Task statement - Look through the entries below for the line with "- **Testes qualitativos**" and the line with "## Header File", then give again exactly those two lines and all lines between them, minus the pictures.

Dataset records -
==============================

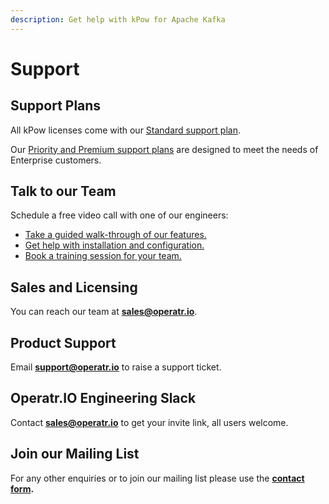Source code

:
 ```yaml
---
description: Get help with kPow for Apache Kafka
---
```


# Support

## Support Plans

All kPow licenses come with our [Standard support plan](https://kpow.io/support).

Our [Priority and Premium support plans](https://kpow.io/support) are designed to meet the needs of Enterprise customers.

## Talk to our Team

Schedule a free video call with one of our engineers:

* [Take a guided walk-through of our features.](https://app.acuityscheduling.com/schedule.php?owner=18573330\&appointmentType=11976324)
* [Get help with installation and configuration.](https://app.acuityscheduling.com/schedule.php?owner=18573330\&appointmentType=14177371)
* [Book a training session for your team.](https://app.acuityscheduling.com/schedule.php?owner=18573330\&appointmentType=14178376)&#x20;

## Sales and Licensing

You can reach our team at [**sales@operatr.io**](mailto:sales@operatr.io).

## Product Support

Email [**support@operatr.io**](mailto:support@operatr.io) to raise a support ticket.&#x20;

## Operatr.IO Engineering Slack

Contact [**sales@operatr.io**](mailto:sales@operatr.io) to get your invite link, all users welcome.

## Join our Mailing List

For any other enquiries or to join our mailing list please use the [**contact form**](https://operatr.io/contact/)**.**
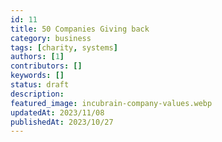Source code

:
 ```yaml
---
id: 11
title: 50 Companies Giving back
category: business
tags: [charity, systems]
authors: [1]
contributors: []
keywords: []
status: draft
description:
featured_image: incubrain-company-values.webp
updatedAt: 2023/11/08
publishedAt: 2023/10/27
---
```

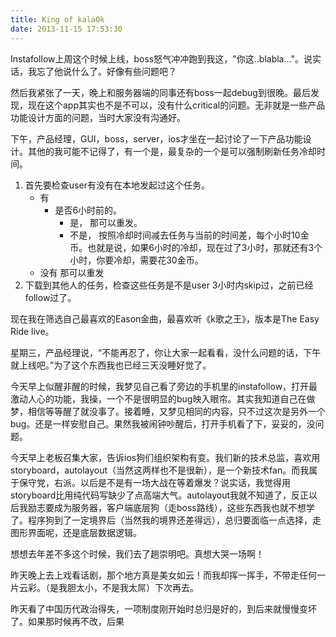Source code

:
 ```yaml
---
title: King of kalaOk
date: 2013-11-15 17:53:30
---
```


Instafollow上周这个时候上线，boss怒气冲冲跑到我这，"你这..blabla..."。说实话，我忘了他说什么了。好像有些问题吧？

然后我紧张了一天，晚上和服务器端的同事还有boss一起debug到很晚。最后发现，现在这个app其实也不是不可以，没有什么critical的问题。无非就是一些产品功能设计方面的问题，当时大家没有沟通好。

下午，产品经理，GUI，boss，server，ios才坐在一起讨论了一下产品功能设计。其他的我可能不记得了，有一个是，最复杂的一个是可以强制刷新任务冷却时间。

1. 首先要检查user有没有在本地发起过这个任务。
	+ 有
		- 是否6小时前的。
			- 是， 那可以重发。
			- 不是， 按照冷却时间减去任务与当前的时间差，每个小时10金币。也就是说，如果6小时的冷却，现在过了3小时，那就还有3个小时，你要冷却，需要花30金币。
	+ 没有
		那可以重发
2. 下载到其他人的任务，检查这些任务是不是user 3小时内skip过，之前已经follow过了。

现在我在筛选自己最喜欢的Eason金曲，最喜欢听《k歌之王》，版本是The Easy Ride live。

星期三，产品经理说，“不能再忍了，你让大家一起看看，没什么问题的话，下午就上线吧。”为了这个东西我也已经三天没睡好觉了。

今天早上似醒非醒的时候，我梦见自己看了旁边的手机里的instafollow，打开最激动人心的功能，我操，一个不是很明显的bug映入眼帘。其实我知道自己在做梦，相信等等醒了就没事了。接着睡，又梦见相同的内容，只不过这次是另外一个bug。还是一样安慰自己。果然我被闹钟吵醒后，打开手机看了下，妥妥的，没问题。

今天早上老板召集大家，告诉ios狗们组织架构有变。我们新的技术总监，喜欢用storyboard，autolayout（当然这两样也不是很新），是一个新技术fan。而我属于保守党，右派。以后是不是有一场大战在等着爆发？说实话，我觉得用storyboard比用纯代码写缺少了点高端大气。autolayout我就不知道了，反正以后我励志要成为服务器，客户端底层狗（走boss路线），这些东西我也就不想学了。程序狗到了一定境界后（当然我的境界还差得远），总归要面临一点选择，走图形界面呢，还是底层数据逻辑。

想想去年差不多这个时候，我们去了趟崇明吧。真想大哭一场啊！

昨天晚上去上戏看话剧，那个地方真是美女如云！而我却挥一挥手，不带走任何一片云彩。（是我胆太小，不是我太屌）下次再去。

昨天看了中国历代政治得失，一项制度刚开始时总归是好的，到后来就慢慢变坏了。如果那时候再不改，后果
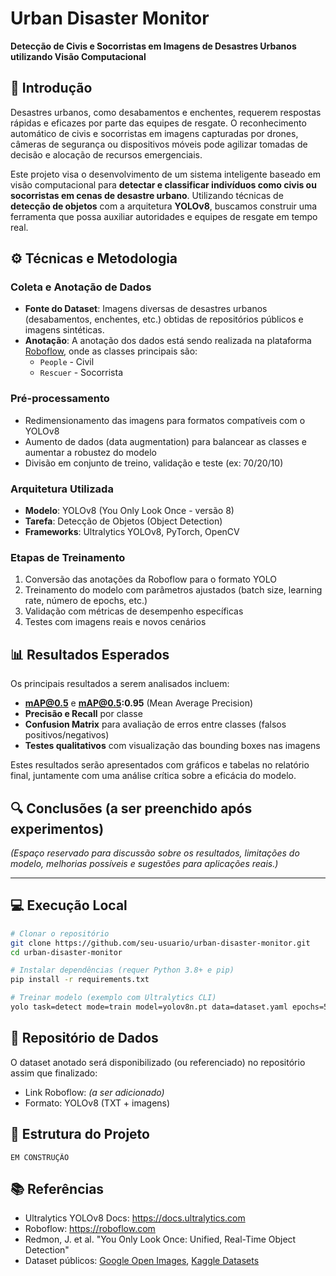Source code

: # Urban Disaster Monitor

**Detecção de Civis e Socorristas em Imagens de Desastres Urbanos utilizando Visão Computacional**

## 📌 Introdução

Desastres urbanos, como desabamentos e enchentes, requerem respostas rápidas e eficazes por parte das equipes de resgate. O reconhecimento automático de civis e socorristas em imagens capturadas por drones, câmeras de segurança ou dispositivos móveis pode agilizar tomadas de decisão e alocação de recursos emergenciais.

Este projeto visa o desenvolvimento de um sistema inteligente baseado em visão computacional para **detectar e classificar indivíduos como civis ou socorristas em cenas de desastre urbano**. Utilizando técnicas de **detecção de objetos** com a arquitetura **YOLOv8**, buscamos construir uma ferramenta que possa auxiliar autoridades e equipes de resgate em tempo real.

## ⚙️ Técnicas e Metodologia

### Coleta e Anotação de Dados

- **Fonte do Dataset**: Imagens diversas de desastres urbanos (desabamentos, enchentes, etc.) obtidas de repositórios públicos e imagens sintéticas.
- **Anotação**: A anotação dos dados está sendo realizada na plataforma [Roboflow](https://roboflow.com), onde as classes principais são:
  - `People` - Civil
  - `Rescuer` - Socorrista

### Pré-processamento

- Redimensionamento das imagens para formatos compatíveis com o YOLOv8
- Aumento de dados (data augmentation) para balancear as classes e aumentar a robustez do modelo
- Divisão em conjunto de treino, validação e teste (ex: 70/20/10)

### Arquitetura Utilizada

- **Modelo**: YOLOv8 (You Only Look Once - versão 8)
- **Tarefa**: Detecção de Objetos (Object Detection)
- **Frameworks**: Ultralytics YOLOv8, PyTorch, OpenCV

### Etapas de Treinamento

1. Conversão das anotações da Roboflow para o formato YOLO
2. Treinamento do modelo com parâmetros ajustados (batch size, learning rate, número de epochs, etc.)
3. Validação com métricas de desempenho específicas
4. Testes com imagens reais e novos cenários

## 📊 Resultados Esperados

Os principais resultados a serem analisados incluem:

- **mAP@0.5** e **mAP@0.5:0.95** (Mean Average Precision)
- **Precisão e Recall** por classe
- **Confusion Matrix** para avaliação de erros entre classes (falsos positivos/negativos)
- **Testes qualitativos** com visualização das bounding boxes nas imagens

Estes resultados serão apresentados com gráficos e tabelas no relatório final, juntamente com uma análise crítica sobre a eficácia do modelo.

## 🔍 Conclusões (a ser preenchido após experimentos)

_(Espaço reservado para discussão sobre os resultados, limitações do modelo, melhorias possíveis e sugestões para aplicações reais.)_

---

## 💻 Execução Local

```bash
# Clonar o repositório
git clone https://github.com/seu-usuario/urban-disaster-monitor.git
cd urban-disaster-monitor

# Instalar dependências (requer Python 3.8+ e pip)
pip install -r requirements.txt

# Treinar modelo (exemplo com Ultralytics CLI)
yolo task=detect mode=train model=yolov8n.pt data=dataset.yaml epochs=50 imgsz=640
```

## 🧠 Repositório de Dados

O dataset anotado será disponibilizado (ou referenciado) no repositório assim que finalizado:

- Link Roboflow: _(a ser adicionado)_
- Formato: YOLOv8 (TXT + imagens)

## 📁 Estrutura do Projeto

```
EM CONSTRUÇÃO
```

## 📚 Referências

- Ultralytics YOLOv8 Docs: https://docs.ultralytics.com
- Roboflow: https://roboflow.com
- Redmon, J. et al. "You Only Look Once: Unified, Real-Time Object Detection"
- Dataset públicos: [Google Open Images](https://storage.googleapis.com/openimages/web/index.html), [Kaggle Datasets](https://www.kaggle.com/datasets)
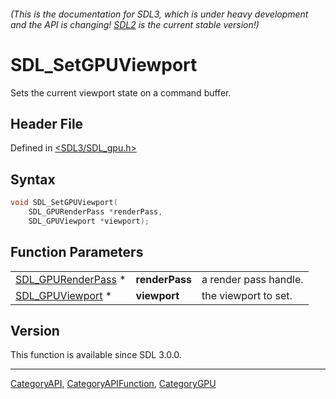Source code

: ###### (This is the documentation for SDL3, which is under heavy development and the API is changing! [SDL2](https://wiki.libsdl.org/SDL2/) is the current stable version!)
# SDL_SetGPUViewport

Sets the current viewport state on a command buffer.

## Header File

Defined in [<SDL3/SDL_gpu.h>](https://github.com/libsdl-org/SDL/blob/main/include/SDL3/SDL_gpu.h)

## Syntax

```c
void SDL_SetGPUViewport(
    SDL_GPURenderPass *renderPass,
    SDL_GPUViewport *viewport);
```

## Function Parameters

|                                          |                |                       |
| ---------------------------------------- | -------------- | --------------------- |
| [SDL_GPURenderPass](SDL_GPURenderPass) * | **renderPass** | a render pass handle. |
| [SDL_GPUViewport](SDL_GPUViewport) *     | **viewport**   | the viewport to set.  |

## Version

This function is available since SDL 3.0.0.

----
[CategoryAPI](CategoryAPI), [CategoryAPIFunction](CategoryAPIFunction), [CategoryGPU](CategoryGPU)

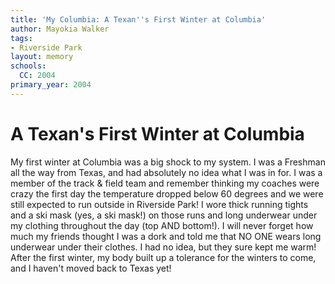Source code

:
 ```yaml
---
title: 'My Columbia: A Texan''s First Winter at Columbia'
author: Mayokia Walker
tags:
- Riverside Park
layout: memory
schools:
  CC: 2004
primary_year: 2004
---
```

# A Texan's First Winter at Columbia

My first winter at Columbia was a big shock to my system.  I was a Freshman all the way from Texas, and had absolutely no idea what I was in for.  I was a member of the track & field team and remember thinking my coaches were crazy the first day the temperature dropped below 60 degrees and we were still expected to run outside in Riverside Park!  I wore thick running tights and a ski mask (yes, a ski mask!) on those runs and long underwear under my clothing throughout the day (top AND bottom!).  I will never forget how much my friends thought I was a dork and told me that NO ONE wears long underwear under their clothes.  I had no idea, but they sure kept me warm!  After the first winter, my body built up a tolerance for the winters to come, and I haven't moved back to Texas yet!
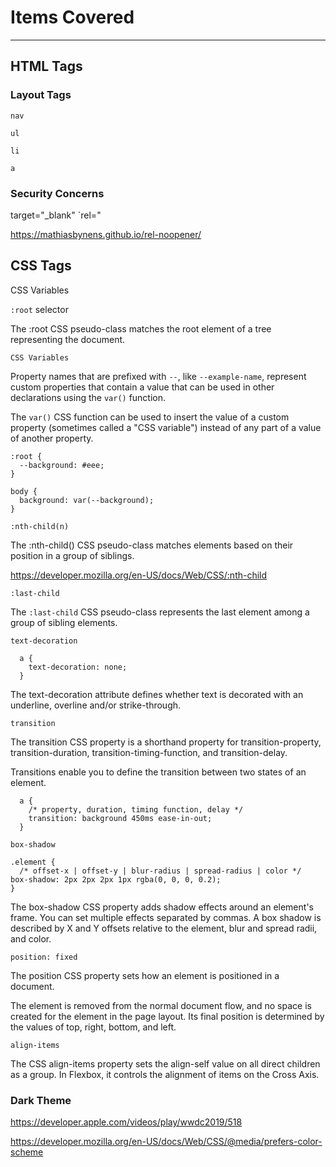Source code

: # Items Covered

---

## HTML Tags

### Layout Tags

`nav`

`ul`

`li`

`a`

### Security Concerns

target="_blank"
`rel="

https://mathiasbynens.github.io/rel-noopener/

## CSS Tags


CSS Variables

`:root` selector

The :root CSS pseudo-class matches the root element of a tree representing the document.

`CSS Variables`

Property names that are prefixed with `--`, like `--example-name`, represent custom properties that contain a value that can be used in other declarations using the `var()` function.

The `var()` CSS function can be used to insert the value of a custom property (sometimes called a "CSS variable") instead of any part of a value of another property.

```
:root {
  --background: #eee;
}

body {
  background: var(--background);
}
```

`:nth-child(n)`

The :nth-child() CSS pseudo-class matches elements based on their position in a group of siblings.

https://developer.mozilla.org/en-US/docs/Web/CSS/:nth-child


`:last-child`

The `:last-child` CSS pseudo-class represents the last element among a group of sibling elements.

`text-decoration`
```
  a {
    text-decoration: none;
  }
```

The text-decoration attribute defines whether text is decorated with an underline, overline and/or strike-through.

`transition`

The transition CSS property is a shorthand property for transition-property, transition-duration, transition-timing-function, and transition-delay.

Transitions enable you to define the transition between two states of an element. 

```
  a {
    /* property, duration, timing function, delay */
    transition: background 450ms ease-in-out;
  }
```

`box-shadow`

```
.element {
  /* offset-x | offset-y | blur-radius | spread-radius | color */
box-shadow: 2px 2px 2px 1px rgba(0, 0, 0, 0.2);
}
```

The box-shadow CSS property adds shadow effects around an element's frame. You can set multiple effects separated by commas. A box shadow is described by X and Y offsets relative to the element, blur and spread radii, and color.

`position: fixed`

The position CSS property sets how an element is positioned in a document. 

The element is removed from the normal document flow, and no space is created for the element in the page layout. Its final position is determined by the values of top, right, bottom, and left.

`align-items`

The CSS align-items property sets the align-self value on all direct children as a group. In Flexbox, it controls the alignment of items on the Cross Axis.
  

### Dark Theme

https://developer.apple.com/videos/play/wwdc2019/518

https://developer.mozilla.org/en-US/docs/Web/CSS/@media/prefers-color-scheme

==============================

The completed task -
- **Testes qualitativos** com visualização das bounding boxes nas imagens

Estes resultados serão apresentados com gráficos e tabelas no relatório final, juntamente com uma análise crítica sobre a eficácia do modelo.

## 🔍 Conclusões (a ser preenchido após experimentos)

_(Espaço reservado para discussão sobre os resultados, limitações do modelo, melhorias possíveis e sugestões para aplicações reais.)_

---

## 💻 Execução Local

```bash
# Clonar o repositório
git clone https://github.com/seu-usuario/urban-disaster-monitor.git
cd urban-disaster-monitor

# Instalar dependências (requer Python 3.8+ e pip)
pip install -r requirements.txt

# Treinar modelo (exemplo com Ultralytics CLI)
yolo task=detect mode=train model=yolov8n.pt data=dataset.yaml epochs=50 imgsz=640
```

## 🧠 Repositório de Dados

O dataset anotado será disponibilizado (ou referenciado) no repositório assim que finalizado:

- Link Roboflow: _(a ser adicionado)_
- Formato: YOLOv8 (TXT + imagens)

## 📁 Estrutura do Projeto

```
EM CONSTRUÇÃO
```

## 📚 Referências

- Ultralytics YOLOv8 Docs: https://docs.ultralytics.com
- Roboflow: https://roboflow.com
- Redmon, J. et al. "You Only Look Once: Unified, Real-Time Object Detection"
- Dataset públicos: [Google Open Images](https://storage.googleapis.com/openimages/web/index.html), [Kaggle Datasets](https://www.kaggle.com/datasets)
Source code

: ###### (This is the documentation for SDL3, which is under heavy development and the API is changing! [SDL2](https://wiki.libsdl.org/SDL2/) is the current stable version!)
# SDL_SetGPUViewport

Sets the current viewport state on a command buffer.

## Header File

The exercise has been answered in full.